When Müller criticised male contestants for saying women who love attention are red flags (“I think that shows insecurity”), she was dubbed “off-putting” by the brother of the man she’s dating. The group of boys then later whined about the unfairness of women being able to speak frankly about their behaviour, while they’d be lambasted if roles were reversed. This so-called “hypocrisy” is the manosphere’s favourite qualm.
“You guys are moping around like children,” Müller told them. “We have been disrespected in a line, all of us,” she added in a later discussion. “And you guys want to talk about double standards. Do you know the lives that women live; the double standards that we live every day? If for one second we want to have the upper leg, I think you can give us that.”
In another chat with her partner’s brother, she hammered home: “A lot of you in here are not used to women having really strong opinions and it’s showing.” Her victim, Aidan, then retorted: “I feel like that’s the same maybe on your behalf as well,” before Müller, with lethal precision, countered: “What? Men with strong opinions? That’s my everyday life.”

Not since season three, when Camilla Thurlow asked Jonny Mitchell whether he was a feminist (“I feel like feminism believes in inequality,” he replied), has Love Island so clearly demonstrated the ideological divide present in modern dating. An analysis of survey data found in 2024 that young women have rapidly become more liberal, while young men have become more conservative, or taken longer to become progressive – and now we’re finally seeing it play out on our screens.
Lately, life in the Love Island villa has finally become – much like in many instances in the outside world – less about women acting a certain way to make men like them, and more about women scoping out whether men like them for who they actually are: real people, with real opinions.
“You’re projecting onto me a version of me that you want,” Müller told her current partner, Kavan, when he questioned her behaviour. “This is who I am. I am opinionated. I will ride with my girls till the end and I want my man to ride with me to the end.” Was it Shakespeare? Certainly not. But it was a refreshingly astute reaction that many viewers have related to.
“They need to release a second hour of just what Jasmine did that day, please,” one person begged the show’s producers on TikTok. “Wait, is Love Island watchable again?!” another asked, astonished. “Yeah. It's not the same boring conversations that we've had for the last few seasons,” a third person replied, alongside calls to give Müller her own show.
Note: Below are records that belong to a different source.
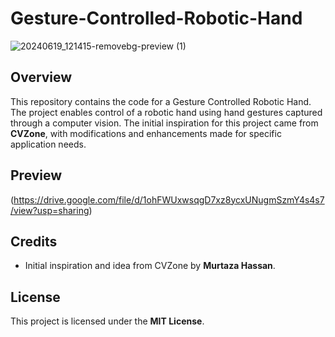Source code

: # Gesture-Controlled-Robotic-Hand
![20240619_121415-removebg-preview (1)](https://github.com/Hadi891/Gesture-Controlled-Robotic-Hand/assets/122349301/944a599c-7c3d-4932-b0bd-4d1b66c943ba)


## Overview
This repository contains the code for a Gesture Controlled Robotic Hand. The project enables control of a robotic hand using hand gestures captured through a computer vision. The initial inspiration for this project came from __CVZone__, with modifications and enhancements made for specific application needs.

## Preview
(https://drive.google.com/file/d/1ohFWUxwsqgD7xz8ycxUNugmSzmY4s4s7/view?usp=sharing)

## Credits
- Initial inspiration and idea from CVZone by __Murtaza Hassan__.

## License
This project is licensed under the __MIT License__.
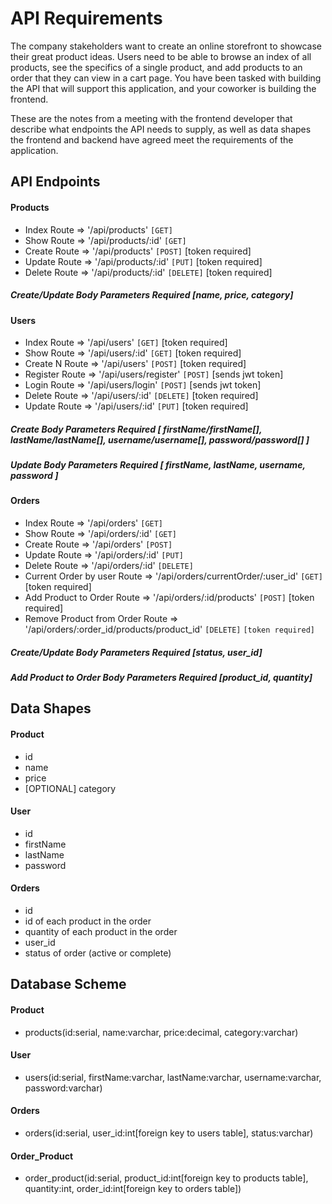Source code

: # API Requirements

The company stakeholders want to create an online storefront to showcase their great product ideas. Users need to be able to browse an index of all products, see the specifics of a single product, and add products to an order that they can view in a cart page. You have been tasked with building the API that will support this application, and your coworker is building the frontend.

These are the notes from a meeting with the frontend developer that describe what endpoints the API needs to supply, as well as data shapes the frontend and backend have agreed meet the requirements of the application.

## API Endpoints

#### Products

- Index Route => '/api/products' `[GET]`
- Show Route => '/api/products/:id' `[GET]`
- Create Route => '/api/products' `[POST]` [token required]
- Update Route => '/api/products/:id' `[PUT]` [token required]
- Delete Route => '/api/products/:id' `[DELETE]` [token required]

##### Create/Update Body Parameters Required [name, price, category]

#### Users

- Index Route => '/api/users' `[GET]` [token required]
- Show Route => '/api/users/:id' `[GET]` [token required]
- Create N Route => '/api/users' `[POST]` [token required]
- Register Route => '/api/users/register' `[POST]` [sends jwt token]
- Login Route => '/api/users/login' `[POST]` [sends jwt token]
- Delete Route => '/api/users/:id' `[DELETE]` [token required]
- Update Route => '/api/users/:id' `[PUT]` [token required]

##### Create Body Parameters Required [ firstName/firstName[], lastName/lastName[], username/username[], password/password[] ]

##### Update Body Parameters Required [ firstName, lastName, username, password ]

#### Orders

- Index Route => '/api/orders' `[GET]`
- Show Route => '/api/orders/:id' `[GET]`
- Create Route => '/api/orders' `[POST]`
- Update Route => '/api/orders/:id' `[PUT]`
- Delete Route => '/api/orders/:id' `[DELETE]`
- Current Order by user Route => '/api/orders/currentOrder/:user_id' `[GET]` [token required]
- Add Product to Order Route => '/api/orders/:id/products' `[POST]` [token required]
- Remove Product from Order Route => '/api/orders/:order_id/products/product_id' `[DELETE]` `[token required]`

##### Create/Update Body Parameters Required [status, user_id]

##### Add Product to Order Body Parameters Required [product_id, quantity]

## Data Shapes

#### Product

- id
- name
- price
- [OPTIONAL] category

#### User

- id
- firstName
- lastName
- password

#### Orders

- id
- id of each product in the order
- quantity of each product in the order
- user_id
- status of order (active or complete)

## Database Scheme

#### Product

- products(id:serial, name:varchar, price:decimal, category:varchar)

#### User

- users(id:serial, firstName:varchar, lastName:varchar, username:varchar, password:varchar)

#### Orders

- orders(id:serial, user_id:int[foreign key to users table], status:varchar)

#### Order_Product

- order_product(id:serial, product_id:int[foreign key to products table], quantity:int, order_id:int[foreign key to orders table])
Müller is inarguably beautiful – but she has shown, swiftly and assertively, that this is the least interesting thing about her. At a time when filler is flogged at bargain basement prices and the “perfect body” is just a weekly jab away, anyone with a bit of money can adhere to Love Island’s beauty standards; Not everyone can have an overt interest in the world or a dedication to being well-read. In 2026, to viewers and beyond, that’s hot.